Records to process START
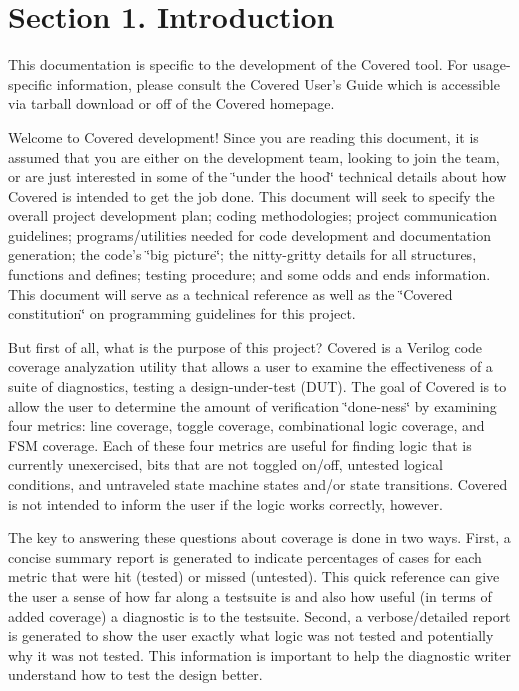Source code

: \section{Section 1.  Introduction}\label{page_intro}
\begin{Desc}
\item[]This documentation is specific to the development of the Covered tool. For usage-specific information, please consult the Covered User's Guide which is accessible via tarball download or off of the Covered homepage.\end{Desc}
\begin{Desc}
\item[]Welcome to Covered development! Since you are reading this document, it is assumed that you are either on the development team, looking to join the team, or are just interested in some of the \char`\"{}under the hood\char`\"{} technical details about how Covered is intended to get the job done. This document will seek to specify the overall project development plan; coding methodologies; project communication guidelines; programs/utilities needed for code development and documentation generation; the code's \char`\"{}big picture\char`\"{}; the nitty-gritty details for all structures, functions and defines; testing procedure; and some odds and ends information. This document will serve as a technical reference as well as the \char`\"{}Covered constitution\char`\"{} on programming guidelines for this project.\end{Desc}
\begin{Desc}
\item[]But first of all, what is the purpose of this project? Covered is a Verilog code coverage analyzation utility that allows a user to examine the effectiveness of a suite of diagnostics, testing a design-under-test (DUT). The goal of Covered is to allow the user to determine the amount of verification \char`\"{}done-ness\char`\"{} by examining four metrics: line coverage, toggle coverage, combinational logic coverage, and FSM coverage. Each of these four metrics are useful for finding logic that is currently unexercised, bits that are not toggled on/off, untested logical conditions, and untraveled state machine states and/or state transitions. Covered is not intended to inform the user if the logic works correctly, however.\end{Desc}
\begin{Desc}
\item[]The key to answering these questions about coverage is done in two ways. First, a concise summary report is generated to indicate percentages of cases for each metric that were hit (tested) or missed (untested). This quick reference can give the user a sense of how far along a testsuite is and also how useful (in terms of added coverage) a diagnostic is to the testsuite. Second, a verbose/detailed report is generated to show the user exactly what logic was not tested and potentially why it was not tested. This information is important to help the diagnostic writer understand how to test the design better.\end{Desc}
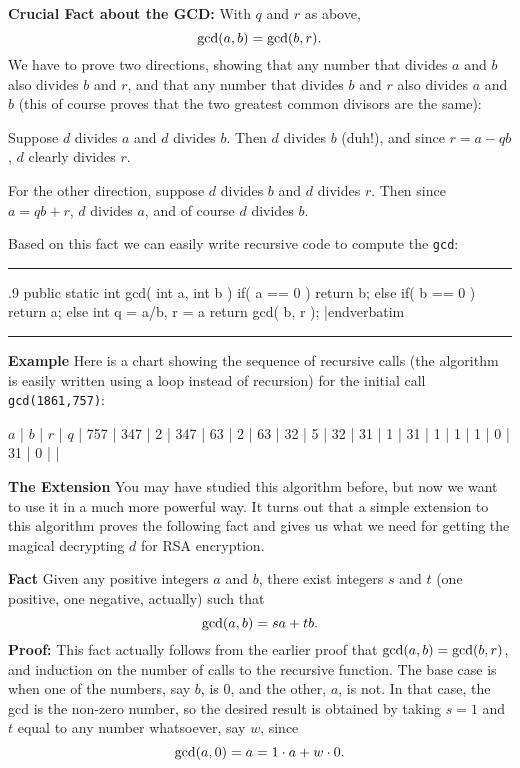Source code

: {\bf Crucial Fact about the GCD:}  With $q$ and $r$ as above,
$$\hbox{gcd}(a,b) = \hbox{gcd}(b,r).$$
We have to prove two directions, showing that any number that divides $a$ and $b$ also divides $b$ and $r$, 
and that any number that divides $b$ and $r$ also divides $a$ and $b$ (this of course proves that the two 
greatest common divisors are the same):
\medskip

Suppose $d$ divides $a$ and $d$ divides $b$.  Then $d$ divides $b$ (duh!), and since
$r = a-qb$, $d$ clearly divides $r$.
\medskip

For the other direction, suppose $d$ divides $b$ and $d$ divides $r$.  Then since $a = qb+r$, $d$ divides $a$,
and of course $d$ divides $b$.
\bigskip
\Out 

\vfil\eject

Based on this fact we can easily write recursive code to compute the {\tt gcd}:
\medskip
\hrule
\smallskip
{\baselineskip .9\baselineskip
\verbatim
public static int gcd( int a, int b )
{
  if( a == 0 )  return b;
  else if( b == 0 )  return a;
  else{
    int q = a/b, r = a%
    return gcd( b, r );
  }
}
|endverbatim
\smallskip}
\hrule
\medskip

{\bf Example}  Here is a chart showing the sequence of recursive calls (the algorithm is easily
written using a loop instead of recursion) for the initial call {\tt gcd(1861,757)}:
\medskip

$a$ | $b$ | $r$ | $q$   | 757 | 347 | 2  | 347 | 63 | 2   | 63 | 32 | 5 | 32 | 31 | 1  | 31 | 1 | 1  | 1 | 0  | 31  | 0 | | 
\endruledtable
\border

{\bf The Extension}
\medskip
You may have studied this algorithm before, but now we want to use it in a much more
powerful way.  It turns out that a simple extension to this algorithm proves the following fact
and gives us what we need for getting the magical decrypting $d$ for RSA encryption.
\medskip

{\bf Fact}  Given any positive integers $a$ and $b$, there exist integers $s$ and $t$
 (one positive, one
negative, actually) such that 
$$
\hbox{gcd}(a,b) = s a + t b.
$$
\In
{\bf Proof:}  This fact actually follows from the earlier proof that $\hbox{gcd}(a,b) = \hbox{gcd}(b,r)$,
and induction on the number of calls to the recursive function.  
\medskip
The base case is when one of the numbers, say $b$, is 0, and the other, $a$, is not.
In that case, the gcd is the non-zero number, so the desired result is obtained by taking
$s=1$ and $t$ equal to any number whatsoever, say $w$, since
$$ \hbox{gcd}(a,0) = a = 1 \cdot a + w \cdot 0.
$$

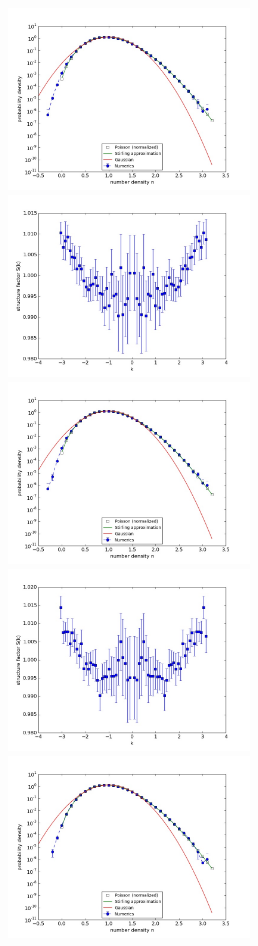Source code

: \documentclass{article}
\begin{document}
\begin{figure}
\begin{center}
\end{center}
\includegraphics[width=0.5\linewidth,height=1.9in]{fig1/appendix_exp_react_dt0.1_hist_mid1.jpg}
\includegraphics[width=0.5\linewidth,height=1.9in]{fig1/appendix_exp_react_dt0.1_Sk_mid1.jpg}
\includegraphics[width=0.5\linewidth,height=1.9in]{fig1/appendix_exp_react_dt0.1_hist_mid2.jpg}
\includegraphics[width=0.5\linewidth,height=1.9in]{fig1/appendix_exp_react_dt0.1_Sk_mid2.jpg}
\includegraphics[width=0.5\linewidth,height=1.9in]{fig1/appendix_exp_react_dt0.1_hist_mid3.jpg}

\end{figure}
\end{document}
Records to process END
If a line of the listing contains the string "height", count it; then report the total alone.

:: Completed exercise ::
5